GHANA and the IMF have reached a staff-level agreement on the fourth review of the country’s $3bn loan programme, setting the stage for a fresh $370 million disbursement once it gains approval from the Fund’s Executive Board.
The agreement, confirmed in an IMF statement on Tuesday and reported by Reuters, represents another step forward in Ghana’s ongoing push to stabilise its economy after enduring its most severe crisis in decades.
Economic recovery remains fragile
The gold, oil, and cocoa-producing country has been contending with surging inflation, currency depreciation, and a rising debt load. Although the IMF noted that Ghana’s performance had markedly deteriorated by the end of 2024, it also acknowledged that the government has since made significant efforts to correct earlier reform and policy slippages.
‘Discussions with the authorities centred on possible additional measures needed to address structural weaknesses in the public financial management,’ the IMF said.
Reforms critical to unlock funding
The anticipated $370 million disbursement will bring Ghana’s total receipts under the extended credit facility to nearly $2bn. Government reforms in areas such as fiscal management, domestic revenue generation, and transparency are essential to securing long-term macroeconomic stability, the IMF noted.
Ghana’s finance officials have insisted that the programme is vital to restoring investor confidence, attracting capital, and achieving a sustained return to growth.

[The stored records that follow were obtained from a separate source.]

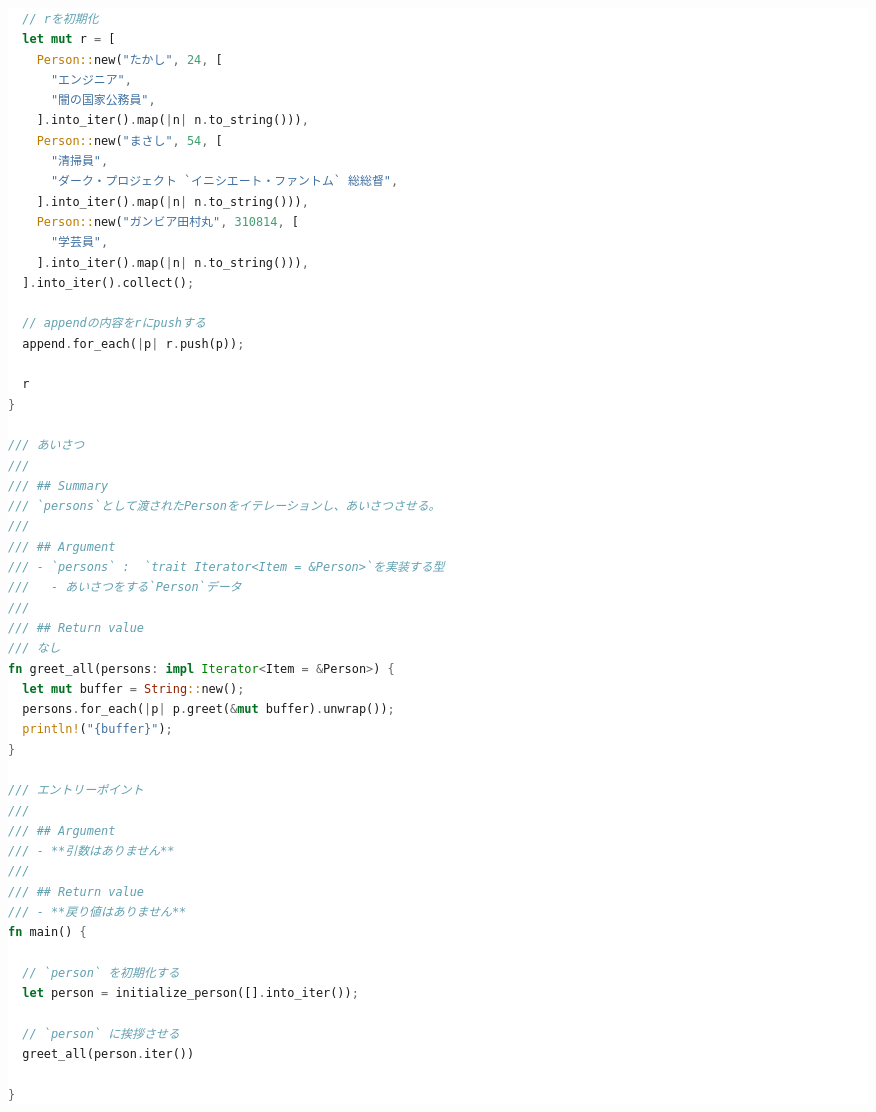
 ```Rust
  // rを初期化
  let mut r = [
    Person::new("たかし", 24, [
      "エンジニア", 
      "闇の国家公務員", 
    ].into_iter().map(|n| n.to_string())), 
    Person::new("まさし", 54, [
      "清掃員", 
      "ダーク・プロジェクト `イニシエート・ファントム` 総総督", 
    ].into_iter().map(|n| n.to_string())), 
    Person::new("ガンビア田村丸", 310814, [
      "学芸員", 
    ].into_iter().map(|n| n.to_string())), 
  ].into_iter().collect();

  // appendの内容をrにpushする
  append.for_each(|p| r.push(p));

  r
}

/// あいさつ
/// 
/// ## Summary
/// `persons`として渡されたPersonをイテレーションし、あいさつさせる。
/// 
/// ## Argument
/// - `persons` :  `trait Iterator<Item = &Person>`を実装する型
///   - あいさつをする`Person`データ
/// 
/// ## Return value
/// なし
fn greet_all(persons: impl Iterator<Item = &Person>) {
  let mut buffer = String::new();
  persons.for_each(|p| p.greet(&mut buffer).unwrap());
  println!("{buffer}");
}

/// エントリーポイント
/// 
/// ## Argument
/// - **引数はありません**
/// 
/// ## Return value
/// - **戻り値はありません**
fn main() {

  // `person` を初期化する
  let person = initialize_person([].into_iter());

  // `person` に挨拶させる
  greet_all(person.iter())

}
```
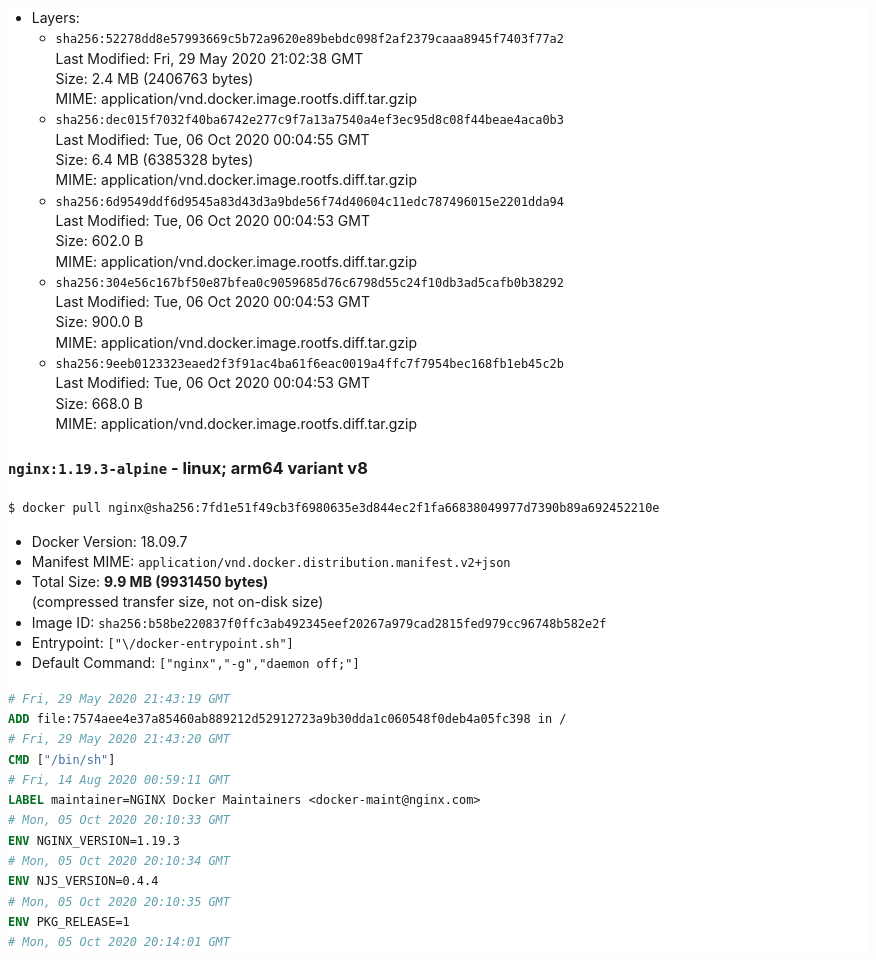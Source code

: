 -	Layers:
	-	`sha256:52278dd8e57993669c5b72a9620e89bebdc098f2af2379caaa8945f7403f77a2`  
		Last Modified: Fri, 29 May 2020 21:02:38 GMT  
		Size: 2.4 MB (2406763 bytes)  
		MIME: application/vnd.docker.image.rootfs.diff.tar.gzip
	-	`sha256:dec015f7032f40ba6742e277c9f7a13a7540a4ef3ec95d8c08f44beae4aca0b3`  
		Last Modified: Tue, 06 Oct 2020 00:04:55 GMT  
		Size: 6.4 MB (6385328 bytes)  
		MIME: application/vnd.docker.image.rootfs.diff.tar.gzip
	-	`sha256:6d9549ddf6d9545a83d43d3a9bde56f74d40604c11edc787496015e2201dda94`  
		Last Modified: Tue, 06 Oct 2020 00:04:53 GMT  
		Size: 602.0 B  
		MIME: application/vnd.docker.image.rootfs.diff.tar.gzip
	-	`sha256:304e56c167bf50e87bfea0c9059685d76c6798d55c24f10db3ad5cafb0b38292`  
		Last Modified: Tue, 06 Oct 2020 00:04:53 GMT  
		Size: 900.0 B  
		MIME: application/vnd.docker.image.rootfs.diff.tar.gzip
	-	`sha256:9eeb0123323eaed2f3f91ac4ba61f6eac0019a4ffc7f7954bec168fb1eb45c2b`  
		Last Modified: Tue, 06 Oct 2020 00:04:53 GMT  
		Size: 668.0 B  
		MIME: application/vnd.docker.image.rootfs.diff.tar.gzip

### `nginx:1.19.3-alpine` - linux; arm64 variant v8

```console
$ docker pull nginx@sha256:7fd1e51f49cb3f6980635e3d844ec2f1fa66838049977d7390b89a692452210e
```

-	Docker Version: 18.09.7
-	Manifest MIME: `application/vnd.docker.distribution.manifest.v2+json`
-	Total Size: **9.9 MB (9931450 bytes)**  
	(compressed transfer size, not on-disk size)
-	Image ID: `sha256:b58be220837f0ffc3ab492345eef20267a979cad2815fed979cc96748b582e2f`
-	Entrypoint: `["\/docker-entrypoint.sh"]`
-	Default Command: `["nginx","-g","daemon off;"]`

```dockerfile
# Fri, 29 May 2020 21:43:19 GMT
ADD file:7574aee4e37a85460ab889212d52912723a9b30dda1c060548f0deb4a05fc398 in / 
# Fri, 29 May 2020 21:43:20 GMT
CMD ["/bin/sh"]
# Fri, 14 Aug 2020 00:59:11 GMT
LABEL maintainer=NGINX Docker Maintainers <docker-maint@nginx.com>
# Mon, 05 Oct 2020 20:10:33 GMT
ENV NGINX_VERSION=1.19.3
# Mon, 05 Oct 2020 20:10:34 GMT
ENV NJS_VERSION=0.4.4
# Mon, 05 Oct 2020 20:10:35 GMT
ENV PKG_RELEASE=1
# Mon, 05 Oct 2020 20:14:01 GMT
```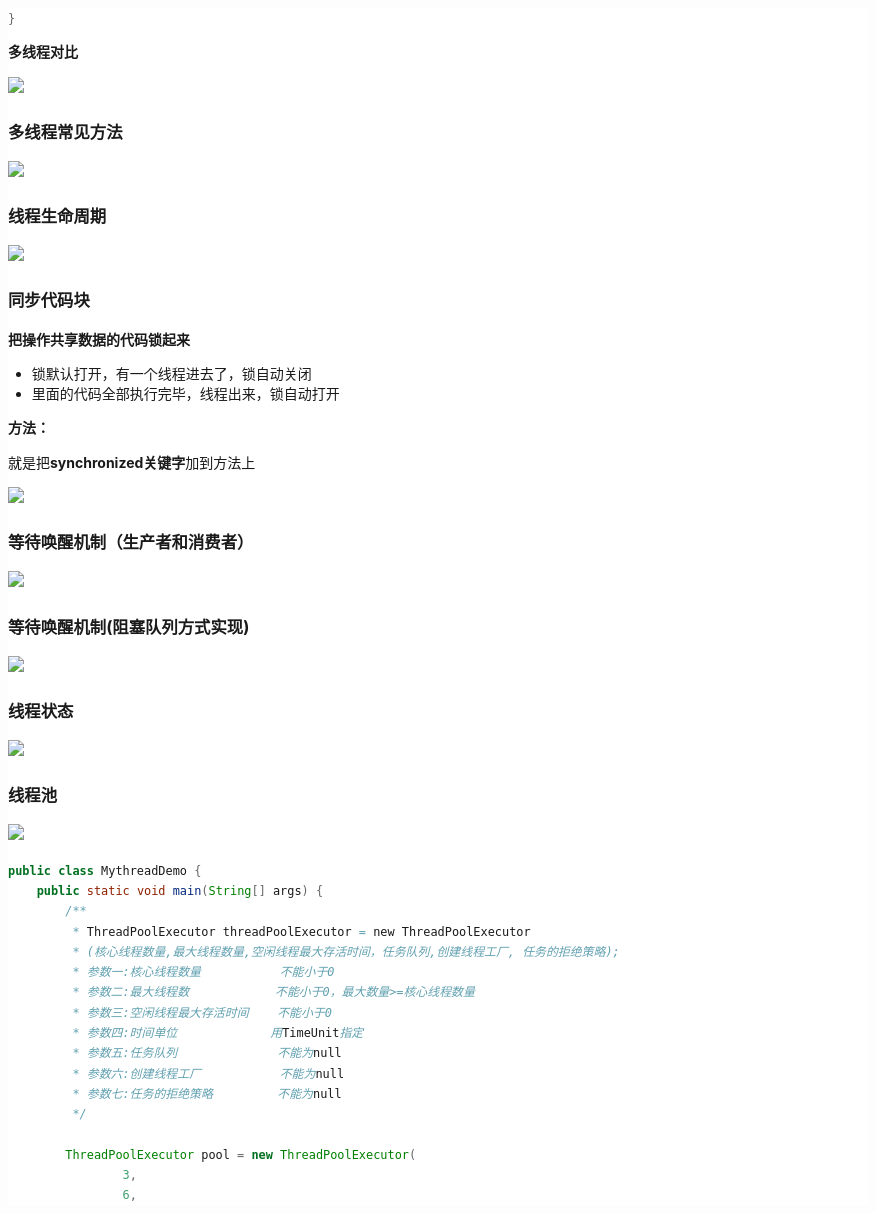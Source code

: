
 ```java
}
```

**多线程对比**

![](D:\Desktop\typoraNote\images\多线程实现对比.png)

### 多线程常见方法

![](D:\Desktop\typoraNote\images\多线程成员方法.png)

### 线程生命周期

![](D:\Desktop\typoraNote\images\生命周期.png)

### 同步代码块

**把操作共享数据的代码锁起来**

- 锁默认打开，有一个线程进去了，锁自动关闭
- 里面的代码全部执行完毕，线程出来，锁自动打开

**方法：**

就是把**synchronized关键字**加到方法上

![](D:\Desktop\typoraNote\images\同步方法特点.png)

### 等待唤醒机制（生产者和消费者）

![](D:\Desktop\typoraNote\images\等待与唤醒.png)



### 等待唤醒机制(阻塞队列方式实现)

![](D:\Desktop\typoraNote\images\阻塞队列.png)

### 线程状态

![](D:\Desktop\typoraNote\images\线程状态.png)

### 线程池

![](D:\Desktop\typoraNote\images\线程池.png)

```java
public class MythreadDemo {
    public static void main(String[] args) {
        /**
         * ThreadPoolExecutor threadPoolExecutor = new ThreadPoolExecutor
         * (核心线程数量,最大线程数量,空闲线程最大存活时间，任务队列,创建线程工厂, 任务的拒绝策略);
         * 参数一:核心线程数量           不能小于0
         * 参数二:最大线程数            不能小于0，最大数量>=核心线程数量
         * 参数三:空闲线程最大存活时间    不能小于0
         * 参数四:时间单位             用TimeUnit指定
         * 参数五:任务队列              不能为null
         * 参数六:创建线程工厂           不能为null
         * 参数七:任务的拒绝策略         不能为null
         */

        ThreadPoolExecutor pool = new ThreadPoolExecutor(
                3,
                6,
```
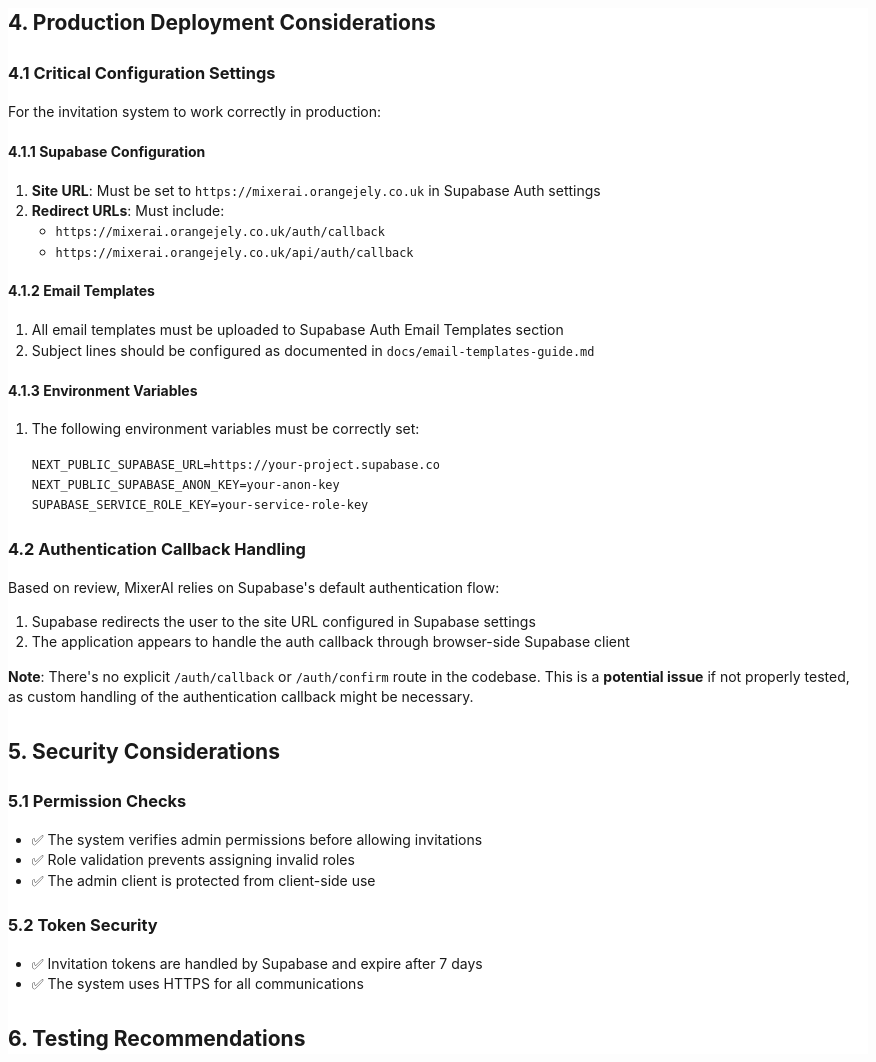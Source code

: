 ## 4. Production Deployment Considerations

### 4.1 Critical Configuration Settings

For the invitation system to work correctly in production:

#### 4.1.1 Supabase Configuration

1. **Site URL**: Must be set to `https://mixerai.orangejely.co.uk` in Supabase Auth settings
2. **Redirect URLs**: Must include:
   - `https://mixerai.orangejely.co.uk/auth/callback`
   - `https://mixerai.orangejely.co.uk/api/auth/callback`

#### 4.1.2 Email Templates

1. All email templates must be uploaded to Supabase Auth Email Templates section
2. Subject lines should be configured as documented in `docs/email-templates-guide.md`

#### 4.1.3 Environment Variables

1. The following environment variables must be correctly set:
   ```
   NEXT_PUBLIC_SUPABASE_URL=https://your-project.supabase.co
   NEXT_PUBLIC_SUPABASE_ANON_KEY=your-anon-key
   SUPABASE_SERVICE_ROLE_KEY=your-service-role-key
   ```

### 4.2 Authentication Callback Handling

Based on review, MixerAI relies on Supabase's default authentication flow:

1. Supabase redirects the user to the site URL configured in Supabase settings
2. The application appears to handle the auth callback through browser-side Supabase client

**Note**: There's no explicit `/auth/callback` or `/auth/confirm` route in the codebase. This is a **potential issue** if not properly tested, as custom handling of the authentication callback might be necessary.

## 5. Security Considerations

### 5.1 Permission Checks

- ✅ The system verifies admin permissions before allowing invitations
- ✅ Role validation prevents assigning invalid roles
- ✅ The admin client is protected from client-side use

### 5.2 Token Security

- ✅ Invitation tokens are handled by Supabase and expire after 7 days
- ✅ The system uses HTTPS for all communications

## 6. Testing Recommendations
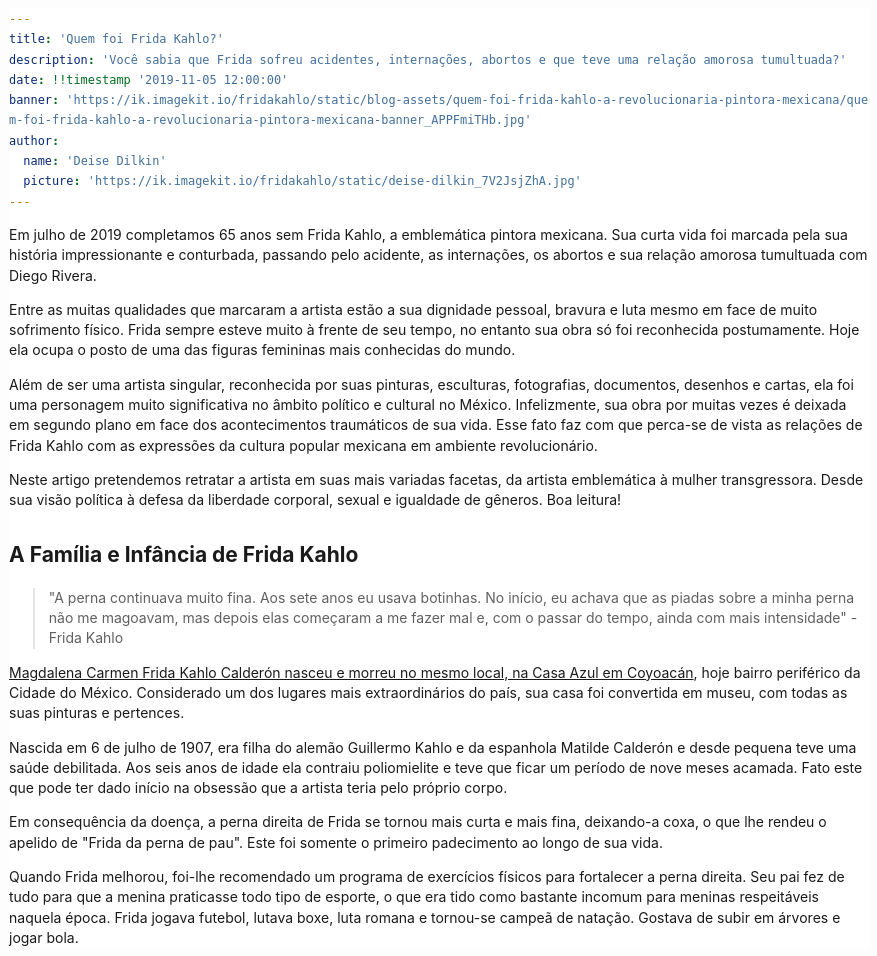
 ```yaml
---
title: 'Quem foi Frida Kahlo?'
description: 'Você sabia que Frida sofreu acidentes, internações, abortos e que teve uma relação amorosa tumultuada?'
date: !!timestamp '2019-11-05 12:00:00'
banner: 'https://ik.imagekit.io/fridakahlo/static/blog-assets/quem-foi-frida-kahlo-a-revolucionaria-pintora-mexicana/quem-foi-frida-kahlo-a-revolucionaria-pintora-mexicana-banner_APPFmiTHb.jpg'
author:
  name: 'Deise Dilkin'
  picture: 'https://ik.imagekit.io/fridakahlo/static/deise-dilkin_7V2JsjZhA.jpg'
---
```


Em julho de 2019 completamos 65 anos sem Frida Kahlo, a emblemática pintora mexicana. Sua curta vida foi marcada pela sua história impressionante e conturbada, passando pelo acidente, as internações, os abortos e sua relação amorosa tumultuada com Diego Rivera.

Entre as muitas qualidades que marcaram a artista estão a sua dignidade pessoal, bravura e luta mesmo em face de muito sofrimento físico. Frida sempre esteve muito à frente de seu tempo, no entanto sua obra só foi reconhecida postumamente. Hoje ela ocupa o posto de uma das figuras femininas mais conhecidas do mundo.

Além de ser uma artista singular, reconhecida por suas pinturas, esculturas, fotografias, documentos, desenhos e cartas, ela foi uma personagem muito significativa no âmbito político e cultural no México. Infelizmente, sua obra por muitas vezes é deixada em segundo plano em face dos acontecimentos traumáticos de sua vida. Esse fato faz com que perca-se de vista as relações de Frida Kahlo com as expressões da cultura popular mexicana em ambiente revolucionário.

Neste artigo pretendemos retratar a artista em suas mais variadas facetas, da artista emblemática à mulher transgressora. Desde sua visão política à defesa da liberdade corporal, sexual e igualdade de gêneros. Boa leitura!

## A Família e Infância de Frida Kahlo

> "A perna continuava muito fina. Aos sete anos eu usava botinhas. No início, eu achava que as piadas sobre a minha perna não me magoavam, mas depois elas começaram a me fazer mal e, com o passar do tempo, ainda com mais intensidade" - Frida Kahlo

[Magdalena Carmen Frida Kahlo Calderón nasceu e morreu no mesmo local, na Casa Azul em Coyoacán](https://fridakahlo.com.br/quem-foi-frida-kahlo/conheca-a-casa-azul-de-frida-kahlo), hoje bairro periférico da Cidade do México. Considerado um dos lugares mais extraordinários do país, sua casa foi convertida em museu, com todas as suas pinturas e pertences.

Nascida em 6 de julho de 1907, era filha do alemão Guillermo Kahlo e da espanhola Matilde Calderón e desde pequena teve uma saúde debilitada. Aos seis anos de idade ela contraiu poliomielite e teve que ficar um período de nove meses acamada. Fato este que pode ter dado início na obsessão que a artista teria pelo próprio corpo.

Em consequência da doença, a perna direita de Frida se tornou mais curta e mais fina, deixando-a coxa, o que lhe rendeu o apelido de "Frida da perna de pau". Este foi somente o primeiro padecimento ao longo de sua vida.

Quando Frida melhorou, foi-lhe recomendado um programa de exercícios físicos para fortalecer a perna direita. Seu pai fez de tudo para que a menina praticasse todo tipo de esporte, o que era tido como bastante incomum para meninas respeitáveis naquela época. Frida jogava futebol, lutava boxe, luta romana e tornou-se campeã de natação. Gostava de subir em árvores e jogar bola.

Structural weaknesses under scrutiny
Despite signs of macroeconomic improvement, core sectors such as gold and cocoa production continue to face significant headwinds. The IMF warned that lasting recovery will require deeper structural reforms, especially in public financial management — an area the institution has repeatedly flagged as needing urgent attention.
As Ghana pushes ahead with its reform commitments, citizens and investors alike are watching closely for concrete outcomes that reflect improved governance and real economic gains.